======== Source data ========

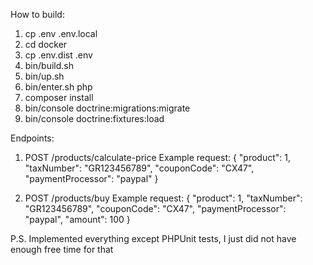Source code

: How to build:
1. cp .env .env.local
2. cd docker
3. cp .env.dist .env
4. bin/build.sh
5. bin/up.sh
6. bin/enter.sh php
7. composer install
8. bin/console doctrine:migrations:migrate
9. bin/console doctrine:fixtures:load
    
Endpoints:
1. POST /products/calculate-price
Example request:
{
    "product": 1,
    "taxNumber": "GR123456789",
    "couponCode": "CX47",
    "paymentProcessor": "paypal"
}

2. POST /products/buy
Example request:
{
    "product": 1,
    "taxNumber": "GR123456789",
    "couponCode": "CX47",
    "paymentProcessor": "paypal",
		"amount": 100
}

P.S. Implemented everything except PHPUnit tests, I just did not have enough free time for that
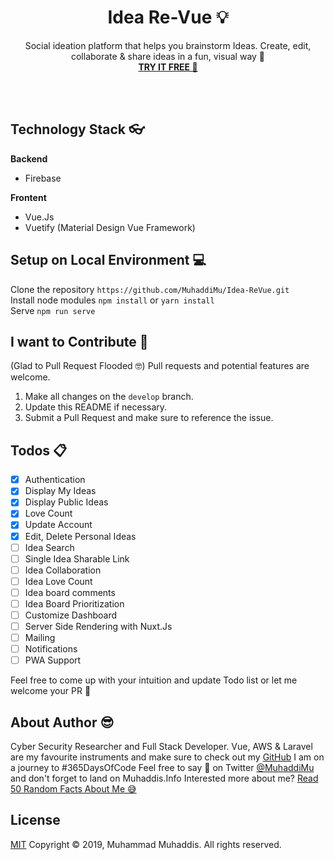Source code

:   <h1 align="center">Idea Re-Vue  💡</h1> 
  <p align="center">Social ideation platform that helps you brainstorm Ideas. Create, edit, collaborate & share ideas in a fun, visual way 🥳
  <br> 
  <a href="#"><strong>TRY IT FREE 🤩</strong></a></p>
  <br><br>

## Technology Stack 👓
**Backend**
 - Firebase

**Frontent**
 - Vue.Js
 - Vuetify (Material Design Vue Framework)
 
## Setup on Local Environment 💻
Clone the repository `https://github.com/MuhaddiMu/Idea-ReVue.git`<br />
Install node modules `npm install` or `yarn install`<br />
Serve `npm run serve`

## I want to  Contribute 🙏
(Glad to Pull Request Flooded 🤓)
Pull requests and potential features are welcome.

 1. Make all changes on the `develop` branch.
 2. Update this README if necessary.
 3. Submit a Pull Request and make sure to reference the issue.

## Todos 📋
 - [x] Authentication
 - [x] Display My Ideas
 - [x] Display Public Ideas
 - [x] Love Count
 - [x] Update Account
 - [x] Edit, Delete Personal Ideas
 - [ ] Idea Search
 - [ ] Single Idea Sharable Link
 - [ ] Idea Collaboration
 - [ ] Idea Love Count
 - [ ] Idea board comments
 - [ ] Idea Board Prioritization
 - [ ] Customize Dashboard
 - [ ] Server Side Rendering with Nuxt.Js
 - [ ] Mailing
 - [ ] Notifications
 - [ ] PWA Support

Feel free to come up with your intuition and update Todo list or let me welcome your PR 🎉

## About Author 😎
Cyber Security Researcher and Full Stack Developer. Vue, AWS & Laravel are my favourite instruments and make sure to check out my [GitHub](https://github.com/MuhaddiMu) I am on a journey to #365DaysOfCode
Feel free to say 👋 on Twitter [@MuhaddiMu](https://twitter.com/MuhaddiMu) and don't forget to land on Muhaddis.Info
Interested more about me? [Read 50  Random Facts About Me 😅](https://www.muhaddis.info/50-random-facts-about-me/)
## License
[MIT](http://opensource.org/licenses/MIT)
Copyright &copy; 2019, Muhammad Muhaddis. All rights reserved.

========

Work through the records above. Copy every line with the string "github".

Clone the repository `https://github.com/MuhaddiMu/Idea-ReVue.git`<br />
Cyber Security Researcher and Full Stack Developer. Vue, AWS & Laravel are my favourite instruments and make sure to check out my [GitHub](https://github.com/MuhaddiMu) I am on a journey to #365DaysOfCode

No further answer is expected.